### Study material

================

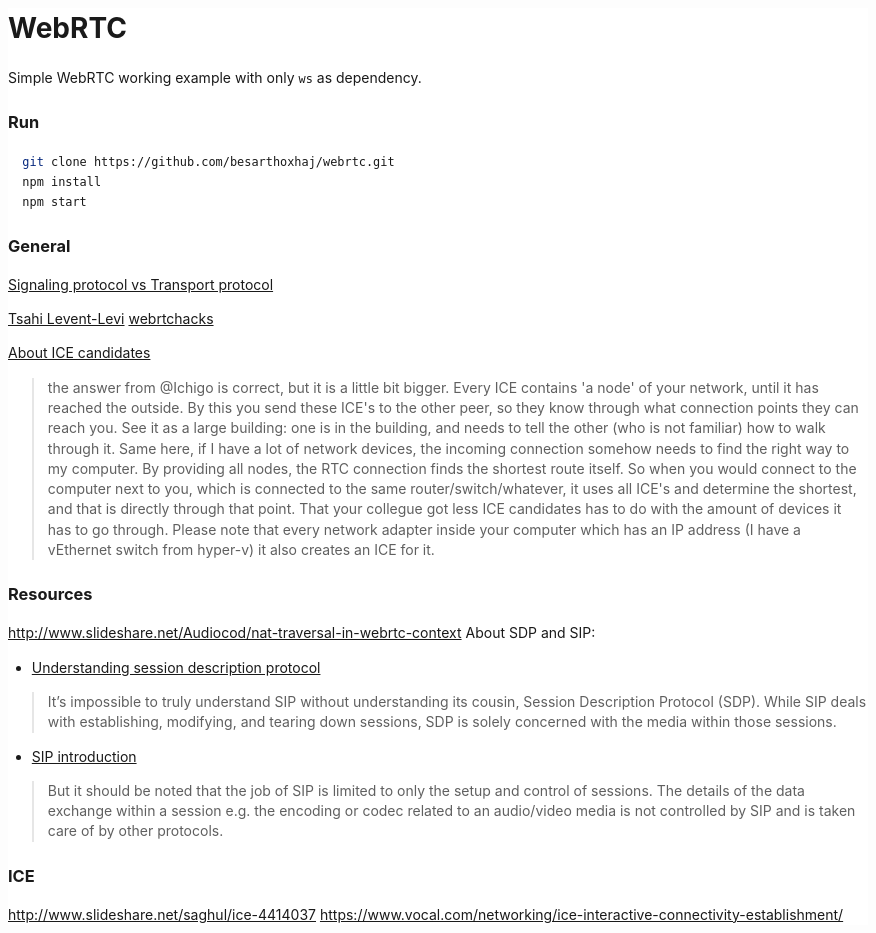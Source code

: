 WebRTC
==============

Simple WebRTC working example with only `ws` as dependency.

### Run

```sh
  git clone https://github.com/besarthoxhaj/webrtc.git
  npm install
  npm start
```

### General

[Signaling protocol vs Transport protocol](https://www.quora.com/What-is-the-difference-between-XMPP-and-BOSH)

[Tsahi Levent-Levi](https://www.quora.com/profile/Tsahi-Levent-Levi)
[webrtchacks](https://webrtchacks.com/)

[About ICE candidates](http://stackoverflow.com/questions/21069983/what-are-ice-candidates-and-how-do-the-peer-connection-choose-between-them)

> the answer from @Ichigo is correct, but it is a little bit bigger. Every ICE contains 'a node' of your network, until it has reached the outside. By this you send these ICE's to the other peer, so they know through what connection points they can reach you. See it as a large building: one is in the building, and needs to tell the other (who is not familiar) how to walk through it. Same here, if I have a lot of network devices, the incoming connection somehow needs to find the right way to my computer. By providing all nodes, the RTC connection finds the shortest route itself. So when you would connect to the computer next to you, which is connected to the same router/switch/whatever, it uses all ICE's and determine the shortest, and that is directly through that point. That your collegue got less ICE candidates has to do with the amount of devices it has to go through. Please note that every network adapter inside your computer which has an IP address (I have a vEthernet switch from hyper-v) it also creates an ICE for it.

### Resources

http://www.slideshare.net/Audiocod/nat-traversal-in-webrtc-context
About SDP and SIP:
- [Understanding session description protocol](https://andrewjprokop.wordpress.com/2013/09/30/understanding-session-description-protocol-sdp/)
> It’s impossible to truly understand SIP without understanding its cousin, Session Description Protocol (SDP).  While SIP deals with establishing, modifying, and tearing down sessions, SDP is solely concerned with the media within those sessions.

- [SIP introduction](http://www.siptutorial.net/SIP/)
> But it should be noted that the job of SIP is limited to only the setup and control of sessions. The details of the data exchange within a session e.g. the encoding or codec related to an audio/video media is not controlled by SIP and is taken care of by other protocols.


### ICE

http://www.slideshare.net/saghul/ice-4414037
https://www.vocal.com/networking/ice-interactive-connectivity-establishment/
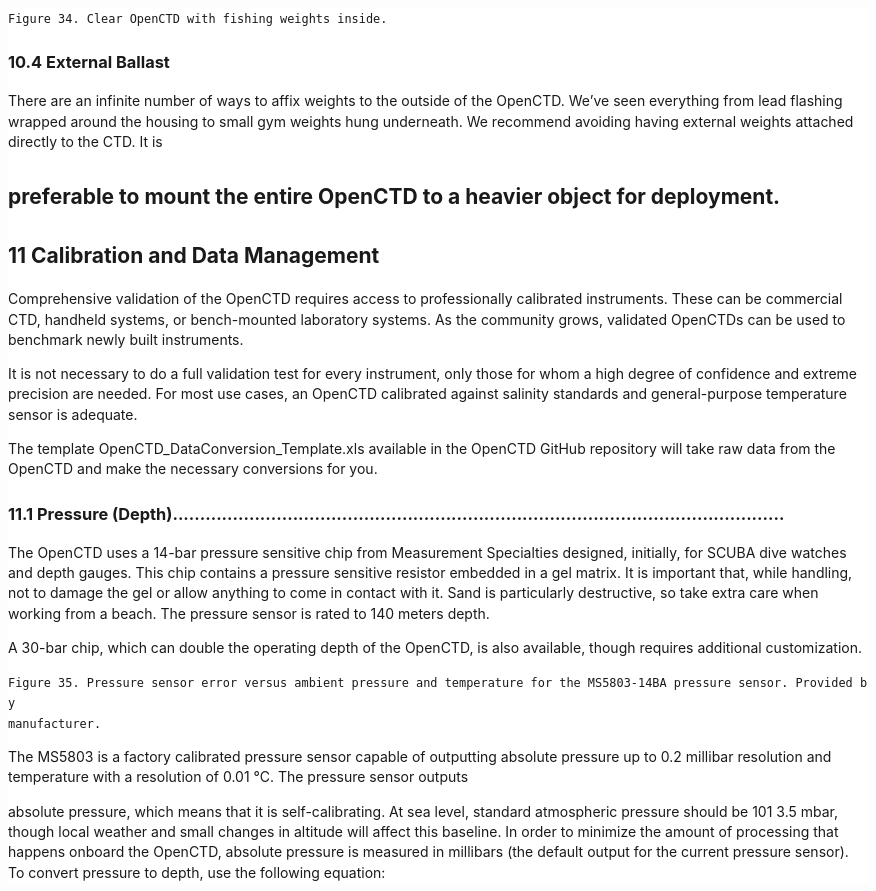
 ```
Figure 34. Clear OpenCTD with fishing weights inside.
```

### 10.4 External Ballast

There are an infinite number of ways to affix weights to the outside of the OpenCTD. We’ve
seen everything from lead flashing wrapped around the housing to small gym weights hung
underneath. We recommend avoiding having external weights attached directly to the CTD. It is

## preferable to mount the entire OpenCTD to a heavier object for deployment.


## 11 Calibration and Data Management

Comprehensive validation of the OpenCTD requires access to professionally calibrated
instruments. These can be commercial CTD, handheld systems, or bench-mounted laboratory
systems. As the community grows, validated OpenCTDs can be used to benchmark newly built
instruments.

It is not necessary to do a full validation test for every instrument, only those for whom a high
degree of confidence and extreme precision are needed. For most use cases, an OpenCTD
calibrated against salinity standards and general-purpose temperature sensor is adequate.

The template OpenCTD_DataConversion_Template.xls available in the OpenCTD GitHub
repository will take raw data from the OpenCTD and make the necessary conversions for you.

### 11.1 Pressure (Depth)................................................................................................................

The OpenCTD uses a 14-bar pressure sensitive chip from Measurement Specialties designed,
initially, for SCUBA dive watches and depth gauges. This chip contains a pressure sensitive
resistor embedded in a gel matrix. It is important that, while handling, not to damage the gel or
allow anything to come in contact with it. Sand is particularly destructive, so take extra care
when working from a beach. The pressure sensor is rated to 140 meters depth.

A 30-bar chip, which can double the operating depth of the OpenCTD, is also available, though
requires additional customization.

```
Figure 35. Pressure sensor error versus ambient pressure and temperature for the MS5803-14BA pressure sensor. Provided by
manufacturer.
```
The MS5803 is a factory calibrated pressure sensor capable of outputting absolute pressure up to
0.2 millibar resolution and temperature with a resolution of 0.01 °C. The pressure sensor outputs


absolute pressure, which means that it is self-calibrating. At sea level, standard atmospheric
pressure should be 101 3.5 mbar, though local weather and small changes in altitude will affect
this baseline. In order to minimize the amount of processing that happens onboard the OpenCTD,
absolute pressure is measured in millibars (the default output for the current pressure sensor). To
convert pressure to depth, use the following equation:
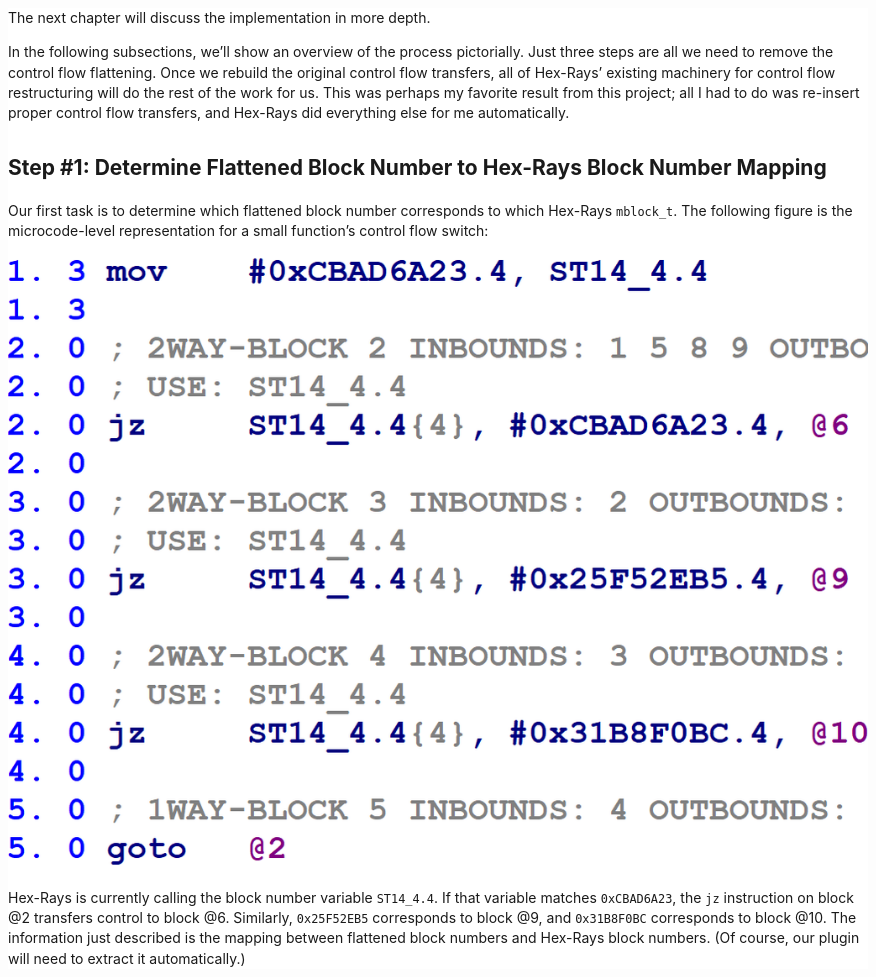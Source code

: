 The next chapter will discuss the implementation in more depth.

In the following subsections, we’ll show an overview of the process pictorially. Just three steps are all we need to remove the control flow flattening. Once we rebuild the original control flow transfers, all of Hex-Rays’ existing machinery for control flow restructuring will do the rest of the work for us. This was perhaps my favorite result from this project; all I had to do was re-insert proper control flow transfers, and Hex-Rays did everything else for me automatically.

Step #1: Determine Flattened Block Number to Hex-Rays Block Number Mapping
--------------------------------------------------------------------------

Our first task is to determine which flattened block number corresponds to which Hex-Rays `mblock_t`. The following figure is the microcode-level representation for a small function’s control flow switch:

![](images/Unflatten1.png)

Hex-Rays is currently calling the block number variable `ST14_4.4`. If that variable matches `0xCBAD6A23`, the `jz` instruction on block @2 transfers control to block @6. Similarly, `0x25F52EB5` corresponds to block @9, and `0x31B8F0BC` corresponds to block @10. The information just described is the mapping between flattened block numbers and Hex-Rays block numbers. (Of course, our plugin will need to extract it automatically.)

================

### What you have to do
Looking at the records above, return exactly the lines from the line with "seen everything from" to the line with "initially, for SCUBA", both ends included.

### Your solution
seen everything from lead flashing wrapped around the housing to small gym weights hung
underneath. We recommend avoiding having external weights attached directly to the CTD. It is

## preferable to mount the entire OpenCTD to a heavier object for deployment.


## 11 Calibration and Data Management

Comprehensive validation of the OpenCTD requires access to professionally calibrated
instruments. These can be commercial CTD, handheld systems, or bench-mounted laboratory
systems. As the community grows, validated OpenCTDs can be used to benchmark newly built
instruments.

It is not necessary to do a full validation test for every instrument, only those for whom a high
degree of confidence and extreme precision are needed. For most use cases, an OpenCTD
calibrated against salinity standards and general-purpose temperature sensor is adequate.

The template OpenCTD_DataConversion_Template.xls available in the OpenCTD GitHub
repository will take raw data from the OpenCTD and make the necessary conversions for you.

### 11.1 Pressure (Depth)................................................................................................................

The OpenCTD uses a 14-bar pressure sensitive chip from Measurement Specialties designed,
initially, for SCUBA dive watches and depth gauges. This chip contains a pressure sensitive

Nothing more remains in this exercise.